President Francois Hollande |
European Commission chief Jose Manuel Barroso said he shared
Hollande's goal for jumpstarting Europe's economy, while US President
Barack Obama telephoned the victor to congratulate him and invite him to
the White House this month. "We clearly have a common objective:
relaunching the European economy to generate durable growth," said
Barroso.
"We must now transform these aspirations into concrete actions."
Belgium's Socialist Prime Minister Elio Di Rupo, the only EU leader to
come to France during the campaign to support Hollande, backed his
economic plan.
European budget discipline had to go hand-in-hand with an ambitious
growth strategy, he said, as he offered his congratulations.

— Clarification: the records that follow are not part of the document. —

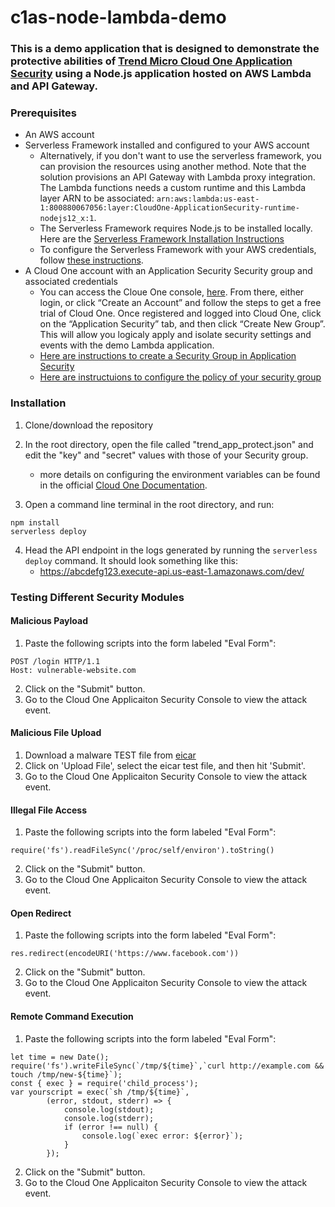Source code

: # c1as-node-lambda-demo

### This is a demo application that is designed to demonstrate the protective abilities of [Trend Micro Cloud One Application Security](https://cloudone.trendmicro.com/docs/application-security/) using a Node.js application hosted on AWS Lambda and API Gateway.

### Prerequisites
- An AWS account
- Serverless Framework installed and configured to your AWS account
  - Alternatively, if you don't want to use the serverless framework, you can provision the resources using another method. Note that the solution provisions an API Gateway with Lambda proxy integration. The Lambda functions needs a custom runtime and this Lambda layer ARN to be associated: `arn:aws:lambda:us-east-1:800880067056:layer:CloudOne-ApplicationSecurity-runtime-nodejs12_x:1`. 
  - The Serverless Framework requires Node.js to be installed locally. Here are the [Serverless Framework Installation Instructions](https://www.serverless.com/framework/docs/providers/aws/guide/installation/)
  - To configure the Serverless Framework with your AWS credentials, follow [these instructions](https://www.serverless.com/framework/docs/providers/aws/guide/credentials/).
- A Cloud One account with an Application Security Security group and associated credentials
  - You can access the Cloue One console, [here](http://cloudone.trendmicro.com/). From there, either login, or click “Create an Account” and follow the steps to get a free trial of Cloud One. Once registered and logged into Cloud One, click on the “Application Security” tab, and then click “Create New Group”. This will allow you logicaly apply and isolate security settings and events with the demo Lambda application. 
  - [Here are instructions to create a Security Group in Application Security](https://cloudone.trendmicro.com/docs/application-security/groups/#view-and-modify-group-configurations)
  - [Here are instructuions to configure the policy of your security group](https://cloudone.trendmicro.com/docs/application-security/policies/)

### Installation

1. Clone/download the repository
2. In the root directory, open the file called "trend_app_protect.json" and edit the "key" and "secret" values with those of your Security group. 
   - more details on configuring the environment variables can be found in the official [Cloud One Documentation](https://cloudone.trendmicro.com/docs/application-security/nodejs-with-express/#install-the-agent). 

3. Open a command line terminal in the root directory, and run: 
```
npm install
serverless deploy
```
4. Head the API endpoint in the logs generated by running the `serverless deploy` command. It should look something like this: 
   - https://abcdefg123.execute-api.us-east-1.amazonaws.com/dev/


### Testing Different Security Modules

#### Malicious Payload
1. Paste the following scripts into the form labeled "Eval Form": 
```
POST /login HTTP/1.1
Host: vulnerable-website.com
```
2. Click on the "Submit" button.
3. Go to the Cloud One Applicaiton Security Console to view the attack event. 

#### Malicious File Upload 
1. Download a malware TEST file from [eicar](https://secure.eicar.org/eicar.com)
2. Click on 'Upload File', select the eicar test file, and then hit 'Submit'. 
3. Go to the Cloud One Applicaiton Security Console to view the attack event. 

#### Illegal File Access
1. Paste the following scripts into the form labeled "Eval Form": 
```
require('fs').readFileSync('/proc/self/environ').toString()
```
2. Click on the "Submit" button.
3. Go to the Cloud One Applicaiton Security Console to view the attack event. 
#### Open Redirect
1. Paste the following scripts into the form labeled "Eval Form": 
```
res.redirect(encodeURI('https://www.facebook.com'))
```
2. Click on the "Submit" button.
3. Go to the Cloud One Applicaiton Security Console to view the attack event. 
#### Remote Command Execution
1. Paste the following scripts into the form labeled "Eval Form": 
```
let time = new Date();
require('fs').writeFileSync(`/tmp/${time}`,`curl http://example.com && touch /tmp/new-${time}`);
const { exec } = require('child_process');
var yourscript = exec(`sh /tmp/${time}`,
        (error, stdout, stderr) => {
            console.log(stdout);
            console.log(stderr);
            if (error !== null) {
                console.log(`exec error: ${error}`);
            }
        });
```
2. Click on the "Submit" button.
3. Go to the Cloud One Applicaiton Security Console to view the attack event.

Hollande has called on the eurozone to broaden its focus from
austerity to incorporate growth, a message that he repeated in his
victory speech, when he declared: "Austerity can no longer be the only
option." During the campaign, Hollande won few friends in Germany by
criticising Chancellor Angela Merkel's insistence on austerity as the
way out of the crisis. The German leader had backed Nicolas Sarkozy's
re-election campaign.
On Sunday, however, Germany pledged to work with the French
president-elect after he dealt a humiliating defeat to Sarkozy, Merkel's
closest European ally.
She phoned Hollande to congratulate him and invite him for early
talks in Berlin.
Britain's Conservative Prime Minister David Cameron, who had backed
Sarkozy at the beginning of the election campaign, also vowed to work
with Hollande to strengthen the Franco-British relationship, said a
spokesman.
Cameron's domestic austerity drive, however, is at odds with the
incoming French president's belief in government-driven growth.

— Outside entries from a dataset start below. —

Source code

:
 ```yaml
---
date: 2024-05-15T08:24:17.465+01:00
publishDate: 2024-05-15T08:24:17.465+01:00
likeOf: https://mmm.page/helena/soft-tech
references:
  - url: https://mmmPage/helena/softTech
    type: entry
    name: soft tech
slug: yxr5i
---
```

Spain's conservative Prime Minister Mariano Rajoy, whose spending
cuts have sparked street protests in a country mired in recession and
suffering from a 24 percent jobless rate, also offered his
congratulations. Italian Prime Minister Mario Monti, congratulating
Hollande on his win, said he hoped for close cooperation aimed "at an
increasingly efficient and growth-oriented union."